Ikan Bakar Colo Colo
Ingredients
- 6 small to medium size mackerel in whole piece
- Oil for grilling
Spices:
- 6 cloves garlic grated or very finely minced
- 1 tsp coriander powder
- ½ tsp turmeric powder
- ¼ tsp ground white pepper
- 1 tsp salt
- 1 tsp sugar
- Juice of 1 lime
Sambal colo colo:
- 200 g red tomatoes
- 100 g green tomatoes
- 1 red onion or use 8-10 shallots
- 5 red chili peppers such as red jalapeno, Fresno or red serrano peppers
- 3 large green chili peppers such as green serrano peppers, jalapenos
- 3 piece Thai red chili or more to suit your taste
- 1 handful basil leaves
- ½ tsp sugar
- ¾ tsp salt
- ½ tsp chicken powder
- Juice of 2 limes
- 50 g hot oil
- Kecap manis
Instructions
Marinate the fish:
- If you bought your fish frozen, let them thaw overnight in the fridge. Clean and gut the fish. Pat them dry.

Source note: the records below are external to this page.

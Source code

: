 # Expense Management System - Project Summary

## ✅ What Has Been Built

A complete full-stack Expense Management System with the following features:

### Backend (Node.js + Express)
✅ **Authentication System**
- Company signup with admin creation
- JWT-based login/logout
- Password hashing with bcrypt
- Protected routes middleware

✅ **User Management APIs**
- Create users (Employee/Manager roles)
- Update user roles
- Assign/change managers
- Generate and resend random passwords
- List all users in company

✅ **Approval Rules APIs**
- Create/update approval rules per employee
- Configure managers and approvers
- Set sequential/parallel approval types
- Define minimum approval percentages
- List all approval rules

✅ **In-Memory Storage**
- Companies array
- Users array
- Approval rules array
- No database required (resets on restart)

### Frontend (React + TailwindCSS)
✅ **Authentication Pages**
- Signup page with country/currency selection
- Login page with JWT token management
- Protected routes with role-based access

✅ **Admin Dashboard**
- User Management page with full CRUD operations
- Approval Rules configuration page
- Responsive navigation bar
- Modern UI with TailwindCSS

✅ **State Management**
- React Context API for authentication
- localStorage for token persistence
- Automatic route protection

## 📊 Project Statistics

- Combine all the ingredients for marinade. Rub the marinade inside the cavity of the fish. It gives more flavor. If you rub it on the outside of the fish, the spices and herbs will get burnt when you grill them
- Let it marinate for 15-30 minutes while you prepare the sambal colo colo
Prepare sambal colo colo:
- Cut the tomatoes in half and remove the seeds. The seeds will make the sambal watery. Diced the tomatoes, red onion, and also the chili peppers and basil leaves
- Alternatively, you can use a food processor to chop them if you have one
- Put them in a heat-proof bowl. Add the seasonings and toss to combine. Heat up the oil in a pan until really hot. When you start seeing smoke coming out, remove from the heat immediately
- Very carefully, pour the hot oil over the tomato mixture. The oil sizzles vigorously. So be careful about this. The hot oil scalds the tomato mixture and give it a nice aroma.

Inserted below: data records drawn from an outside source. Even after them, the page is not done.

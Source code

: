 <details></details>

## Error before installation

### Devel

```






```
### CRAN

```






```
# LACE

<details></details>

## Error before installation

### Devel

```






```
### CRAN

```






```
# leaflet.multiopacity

- Drizzle in some kecap manis in to the sambal if you like. You can also serve the kecap manis on the side when you serve it with the fish
Grill the fish on the pan using a stove:
- Ikan bakar is traditionally grilled over charcoal in Indonesia, but Alas, I don't have access to this. So, a large non-stick pan and a stove will have to do, but it still give good result
- Preheat your non-stick pan over medium heat. Drizzle the pan with a bit of oil. When the pan is hot enough, pat the fish dry again, sprinkle some flaky sea salt over the side you are going to grill. Place the fish, salt-side down on the pan. Grill in batches. Cover with a lid. The steam created helps to cook the fish a bit faster and more evenly.

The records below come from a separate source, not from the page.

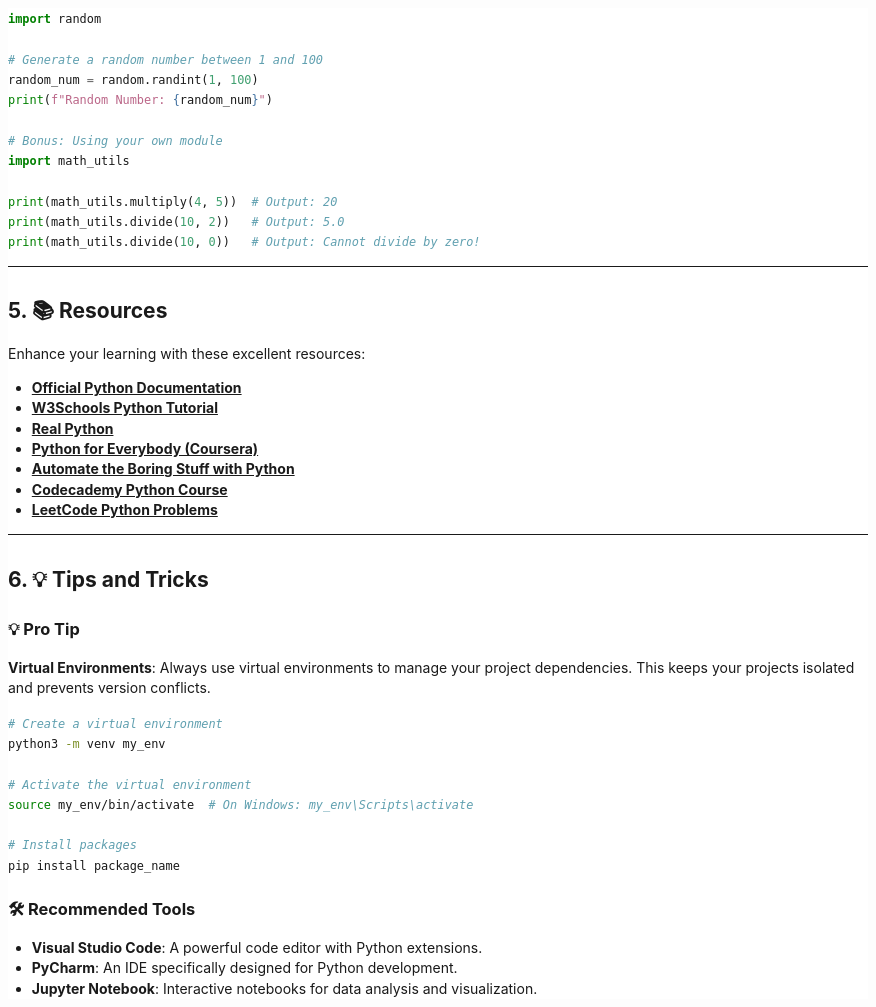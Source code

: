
 ```python
import random

# Generate a random number between 1 and 100
random_num = random.randint(1, 100)
print(f"Random Number: {random_num}")

# Bonus: Using your own module
import math_utils

print(math_utils.multiply(4, 5))  # Output: 20
print(math_utils.divide(10, 2))   # Output: 5.0
print(math_utils.divide(10, 0))   # Output: Cannot divide by zero!
```

---

## 5. 📚 Resources

Enhance your learning with these excellent resources:

- [**Official Python Documentation**](https://docs.python.org/3/)
- [**W3Schools Python Tutorial**](https://www.w3schools.com/python/)
- [**Real Python**](https://realpython.com/)
- [**Python for Everybody (Coursera)**](https://www.coursera.org/specializations/python)
- [**Automate the Boring Stuff with Python**](https://automatetheboringstuff.com/)
- [**Codecademy Python Course**](https://www.codecademy.com/learn/learn-python-3)
- [**LeetCode Python Problems**](https://leetcode.com/problemset/all/?difficulty=Easy&listId=wpwgkgt)

---

## 6. 💡 Tips and Tricks

### 💡 Pro Tip

**Virtual Environments**: Always use virtual environments to manage your project dependencies. This keeps your projects isolated and prevents version conflicts.

```bash
# Create a virtual environment
python3 -m venv my_env

# Activate the virtual environment
source my_env/bin/activate  # On Windows: my_env\Scripts\activate

# Install packages
pip install package_name
```

### 🛠️ Recommended Tools

- **Visual Studio Code**: A powerful code editor with Python extensions.
- **PyCharm**: An IDE specifically designed for Python development.
- **Jupyter Notebook**: Interactive notebooks for data analysis and visualization.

- If you have banana leaves, cover the fish with banana leaves. This imparts some great aroma to the fish during grilling. If you don't have one, just use a lid to cover. Let them grill for about 4-6 minutes on one side, depending on the size of the fish
- Uncover the lid and flip the fish over and sprinkle with a bit of flaky sea salt and cover back to let them cook. To check whether the fish is cooked, you can easily flake the flesh with a fork. If it doesn't flake, cook a bit longer
To serve:
- Place the fish on a serving platter. Spoon some of the sambal colo colo over the fish. Drizzle with some kecap manis if you haven't already. It's optional. You can skip kecap manis if you don't like it. Serve immediately
*Nutrition facts are just estimates and calculated using online tools*
What kind of fish to use
In Indonesia, mackerel (ikan kembung) and skipjack tuna (ikan tongkol) are the two most common ones used to prepare ikan bakar colo colo. However, you can use any fish you want. The sambal colo colo works beautifully on pretty much any fish if you ask me.
Can I prepare sambal colo colo in a big batch?
Freshly made sambal colo colo can be kept in the fridge for up to one week. So I don’t recommend preparing it in a big batch. You can double or triple the recipe if you know it’s going to be consumed in about a week. I don’t recommend freezing the sambal as the texture of the tomatoes and onion/shallots change.